--- Working data Enclosed Below ---
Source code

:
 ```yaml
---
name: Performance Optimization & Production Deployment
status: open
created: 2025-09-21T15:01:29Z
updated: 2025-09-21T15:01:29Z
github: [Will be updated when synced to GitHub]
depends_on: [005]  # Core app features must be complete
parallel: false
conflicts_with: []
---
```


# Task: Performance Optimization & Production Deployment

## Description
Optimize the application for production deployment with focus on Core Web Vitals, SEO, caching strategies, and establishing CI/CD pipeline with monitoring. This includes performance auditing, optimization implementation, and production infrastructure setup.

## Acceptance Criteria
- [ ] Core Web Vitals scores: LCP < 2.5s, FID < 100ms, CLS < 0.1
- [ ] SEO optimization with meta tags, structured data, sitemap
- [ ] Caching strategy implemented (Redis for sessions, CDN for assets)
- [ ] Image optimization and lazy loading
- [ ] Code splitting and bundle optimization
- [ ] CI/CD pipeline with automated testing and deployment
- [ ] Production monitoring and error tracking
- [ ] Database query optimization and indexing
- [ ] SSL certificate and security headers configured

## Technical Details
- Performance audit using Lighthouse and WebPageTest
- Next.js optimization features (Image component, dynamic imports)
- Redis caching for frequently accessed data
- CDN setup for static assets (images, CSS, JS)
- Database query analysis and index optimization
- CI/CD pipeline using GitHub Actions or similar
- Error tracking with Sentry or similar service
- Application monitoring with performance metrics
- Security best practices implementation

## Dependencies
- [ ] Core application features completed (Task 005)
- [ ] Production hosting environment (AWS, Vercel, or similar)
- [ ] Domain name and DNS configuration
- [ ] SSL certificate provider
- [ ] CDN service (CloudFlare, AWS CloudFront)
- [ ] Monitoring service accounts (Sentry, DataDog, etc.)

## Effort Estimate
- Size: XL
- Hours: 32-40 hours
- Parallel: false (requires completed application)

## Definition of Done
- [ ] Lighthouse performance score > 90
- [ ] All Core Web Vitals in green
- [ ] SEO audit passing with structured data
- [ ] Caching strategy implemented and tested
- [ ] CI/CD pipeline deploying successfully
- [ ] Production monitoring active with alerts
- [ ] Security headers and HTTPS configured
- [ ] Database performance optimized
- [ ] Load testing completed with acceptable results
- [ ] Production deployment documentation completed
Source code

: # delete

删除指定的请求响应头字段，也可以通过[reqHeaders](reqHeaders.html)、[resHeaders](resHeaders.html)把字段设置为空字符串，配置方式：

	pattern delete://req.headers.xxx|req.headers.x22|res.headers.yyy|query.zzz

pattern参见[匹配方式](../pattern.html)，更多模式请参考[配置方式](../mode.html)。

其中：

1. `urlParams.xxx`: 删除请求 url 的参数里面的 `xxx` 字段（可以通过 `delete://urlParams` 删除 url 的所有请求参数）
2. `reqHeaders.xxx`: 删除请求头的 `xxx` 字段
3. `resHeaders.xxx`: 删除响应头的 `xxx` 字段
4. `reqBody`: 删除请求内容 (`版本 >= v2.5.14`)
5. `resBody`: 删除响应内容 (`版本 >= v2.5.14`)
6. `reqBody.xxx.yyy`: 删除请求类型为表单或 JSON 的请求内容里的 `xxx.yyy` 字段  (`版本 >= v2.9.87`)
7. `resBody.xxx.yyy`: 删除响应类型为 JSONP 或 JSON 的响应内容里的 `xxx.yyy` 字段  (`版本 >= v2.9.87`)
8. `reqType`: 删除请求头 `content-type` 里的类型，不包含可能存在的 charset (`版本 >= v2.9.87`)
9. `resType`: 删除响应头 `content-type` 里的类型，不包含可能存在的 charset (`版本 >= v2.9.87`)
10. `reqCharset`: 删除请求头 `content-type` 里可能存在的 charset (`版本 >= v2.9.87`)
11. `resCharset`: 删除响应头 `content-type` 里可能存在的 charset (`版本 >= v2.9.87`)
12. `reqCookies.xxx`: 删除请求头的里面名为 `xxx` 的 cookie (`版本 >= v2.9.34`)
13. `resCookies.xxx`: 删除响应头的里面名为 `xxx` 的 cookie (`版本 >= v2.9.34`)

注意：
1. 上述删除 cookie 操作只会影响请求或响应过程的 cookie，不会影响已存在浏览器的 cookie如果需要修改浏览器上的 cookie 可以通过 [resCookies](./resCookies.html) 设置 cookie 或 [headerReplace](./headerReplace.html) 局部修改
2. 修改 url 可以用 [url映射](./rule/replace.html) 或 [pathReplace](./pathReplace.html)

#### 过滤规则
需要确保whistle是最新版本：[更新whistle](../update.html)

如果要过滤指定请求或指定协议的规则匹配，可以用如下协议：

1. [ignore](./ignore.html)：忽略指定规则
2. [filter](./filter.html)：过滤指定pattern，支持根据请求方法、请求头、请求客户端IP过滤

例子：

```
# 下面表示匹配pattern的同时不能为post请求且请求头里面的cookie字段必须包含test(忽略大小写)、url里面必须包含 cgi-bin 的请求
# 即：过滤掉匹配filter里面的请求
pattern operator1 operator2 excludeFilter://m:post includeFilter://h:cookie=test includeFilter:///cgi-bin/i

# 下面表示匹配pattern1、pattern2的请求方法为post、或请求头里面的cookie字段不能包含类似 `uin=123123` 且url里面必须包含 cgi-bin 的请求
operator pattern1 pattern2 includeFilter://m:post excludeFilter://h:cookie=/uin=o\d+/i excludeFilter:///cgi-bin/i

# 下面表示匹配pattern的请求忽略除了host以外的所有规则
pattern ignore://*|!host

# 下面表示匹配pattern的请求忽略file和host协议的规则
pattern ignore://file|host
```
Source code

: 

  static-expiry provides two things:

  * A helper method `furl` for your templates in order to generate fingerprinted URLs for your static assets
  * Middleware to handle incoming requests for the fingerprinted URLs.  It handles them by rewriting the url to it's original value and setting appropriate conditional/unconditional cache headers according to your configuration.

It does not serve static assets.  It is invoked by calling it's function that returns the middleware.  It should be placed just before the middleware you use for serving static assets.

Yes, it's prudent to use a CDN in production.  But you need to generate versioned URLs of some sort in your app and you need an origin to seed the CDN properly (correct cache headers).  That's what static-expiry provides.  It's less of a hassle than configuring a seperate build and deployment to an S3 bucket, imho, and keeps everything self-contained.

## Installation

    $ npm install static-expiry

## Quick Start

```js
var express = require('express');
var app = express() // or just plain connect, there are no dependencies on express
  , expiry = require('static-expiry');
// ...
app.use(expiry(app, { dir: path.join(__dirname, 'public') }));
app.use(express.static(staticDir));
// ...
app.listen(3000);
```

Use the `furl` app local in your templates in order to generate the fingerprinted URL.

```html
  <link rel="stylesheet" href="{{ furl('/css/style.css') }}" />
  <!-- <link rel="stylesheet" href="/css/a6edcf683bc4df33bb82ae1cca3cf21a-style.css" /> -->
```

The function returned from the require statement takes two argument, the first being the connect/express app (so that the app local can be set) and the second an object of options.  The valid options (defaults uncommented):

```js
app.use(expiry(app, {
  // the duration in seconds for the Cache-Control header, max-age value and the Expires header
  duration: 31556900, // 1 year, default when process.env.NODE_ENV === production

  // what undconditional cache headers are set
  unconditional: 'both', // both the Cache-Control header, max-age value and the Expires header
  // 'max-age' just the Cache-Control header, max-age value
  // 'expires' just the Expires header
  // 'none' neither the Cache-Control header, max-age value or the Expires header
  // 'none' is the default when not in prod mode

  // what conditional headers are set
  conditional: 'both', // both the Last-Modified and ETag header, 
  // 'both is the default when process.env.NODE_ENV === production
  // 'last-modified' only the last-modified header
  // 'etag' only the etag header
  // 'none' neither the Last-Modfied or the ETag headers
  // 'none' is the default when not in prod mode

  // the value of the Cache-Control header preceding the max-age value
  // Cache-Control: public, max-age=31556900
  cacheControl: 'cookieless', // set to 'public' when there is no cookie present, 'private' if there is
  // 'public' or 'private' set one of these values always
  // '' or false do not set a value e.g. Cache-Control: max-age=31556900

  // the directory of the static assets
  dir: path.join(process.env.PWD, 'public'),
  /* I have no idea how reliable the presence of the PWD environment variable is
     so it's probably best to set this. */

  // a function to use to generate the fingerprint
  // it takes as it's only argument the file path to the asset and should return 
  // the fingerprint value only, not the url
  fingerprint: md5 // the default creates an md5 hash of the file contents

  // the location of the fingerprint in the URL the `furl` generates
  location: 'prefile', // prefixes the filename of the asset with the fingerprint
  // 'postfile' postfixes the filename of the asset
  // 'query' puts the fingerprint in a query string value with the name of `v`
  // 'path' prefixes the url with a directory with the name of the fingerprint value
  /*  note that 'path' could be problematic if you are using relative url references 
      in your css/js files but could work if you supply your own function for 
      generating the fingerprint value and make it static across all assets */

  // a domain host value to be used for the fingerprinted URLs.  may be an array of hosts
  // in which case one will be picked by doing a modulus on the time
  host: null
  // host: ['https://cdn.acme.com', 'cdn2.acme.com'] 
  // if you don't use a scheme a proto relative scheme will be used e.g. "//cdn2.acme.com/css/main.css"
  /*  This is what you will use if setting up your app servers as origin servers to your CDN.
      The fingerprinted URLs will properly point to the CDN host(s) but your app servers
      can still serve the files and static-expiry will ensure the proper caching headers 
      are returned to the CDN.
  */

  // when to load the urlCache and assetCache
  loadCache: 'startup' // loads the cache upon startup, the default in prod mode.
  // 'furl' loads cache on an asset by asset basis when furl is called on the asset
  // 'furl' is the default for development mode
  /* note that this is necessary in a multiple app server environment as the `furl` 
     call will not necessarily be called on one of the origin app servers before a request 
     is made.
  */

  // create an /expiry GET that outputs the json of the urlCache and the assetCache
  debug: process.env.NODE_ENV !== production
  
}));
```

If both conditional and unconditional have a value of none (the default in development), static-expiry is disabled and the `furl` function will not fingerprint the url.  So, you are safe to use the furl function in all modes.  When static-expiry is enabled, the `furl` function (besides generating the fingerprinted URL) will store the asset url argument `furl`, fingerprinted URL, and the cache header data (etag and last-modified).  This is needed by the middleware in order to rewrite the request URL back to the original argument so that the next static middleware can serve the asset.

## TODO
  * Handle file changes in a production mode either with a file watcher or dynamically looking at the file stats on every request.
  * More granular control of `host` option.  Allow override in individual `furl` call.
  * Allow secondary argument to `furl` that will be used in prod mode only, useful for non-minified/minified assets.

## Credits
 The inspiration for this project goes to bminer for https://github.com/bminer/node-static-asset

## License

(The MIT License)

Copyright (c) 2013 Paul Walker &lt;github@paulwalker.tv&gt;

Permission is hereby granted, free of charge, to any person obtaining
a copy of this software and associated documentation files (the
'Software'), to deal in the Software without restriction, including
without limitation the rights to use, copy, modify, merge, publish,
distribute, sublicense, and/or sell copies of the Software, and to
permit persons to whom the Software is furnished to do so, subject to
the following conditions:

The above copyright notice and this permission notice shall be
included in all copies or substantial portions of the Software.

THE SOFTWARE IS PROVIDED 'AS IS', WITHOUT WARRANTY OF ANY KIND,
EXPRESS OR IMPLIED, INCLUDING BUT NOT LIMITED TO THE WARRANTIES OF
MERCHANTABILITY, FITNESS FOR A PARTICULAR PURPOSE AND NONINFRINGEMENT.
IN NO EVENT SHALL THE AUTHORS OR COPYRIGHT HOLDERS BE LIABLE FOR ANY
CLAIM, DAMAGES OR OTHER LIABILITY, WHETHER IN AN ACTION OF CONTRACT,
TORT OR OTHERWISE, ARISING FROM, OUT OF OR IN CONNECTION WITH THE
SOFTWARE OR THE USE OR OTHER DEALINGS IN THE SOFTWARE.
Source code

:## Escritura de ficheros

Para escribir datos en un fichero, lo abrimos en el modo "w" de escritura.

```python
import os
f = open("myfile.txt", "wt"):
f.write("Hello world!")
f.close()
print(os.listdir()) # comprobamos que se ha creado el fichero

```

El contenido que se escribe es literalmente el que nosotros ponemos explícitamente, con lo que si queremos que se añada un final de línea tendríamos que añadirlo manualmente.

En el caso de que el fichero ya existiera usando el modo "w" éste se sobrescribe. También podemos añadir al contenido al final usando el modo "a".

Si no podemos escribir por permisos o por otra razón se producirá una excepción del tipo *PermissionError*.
--- End of Enclosed Working data ---
- [Exercise instructions]
Every line of the records above where the string "returned" is found should be copied.

- [Expected answer]
The function returned from the require statement takes two argument, the first being the connect/express app (so that the app local can be set) and the second an object of options.  The valid options (defaults uncommented):
      are returned to the CDN.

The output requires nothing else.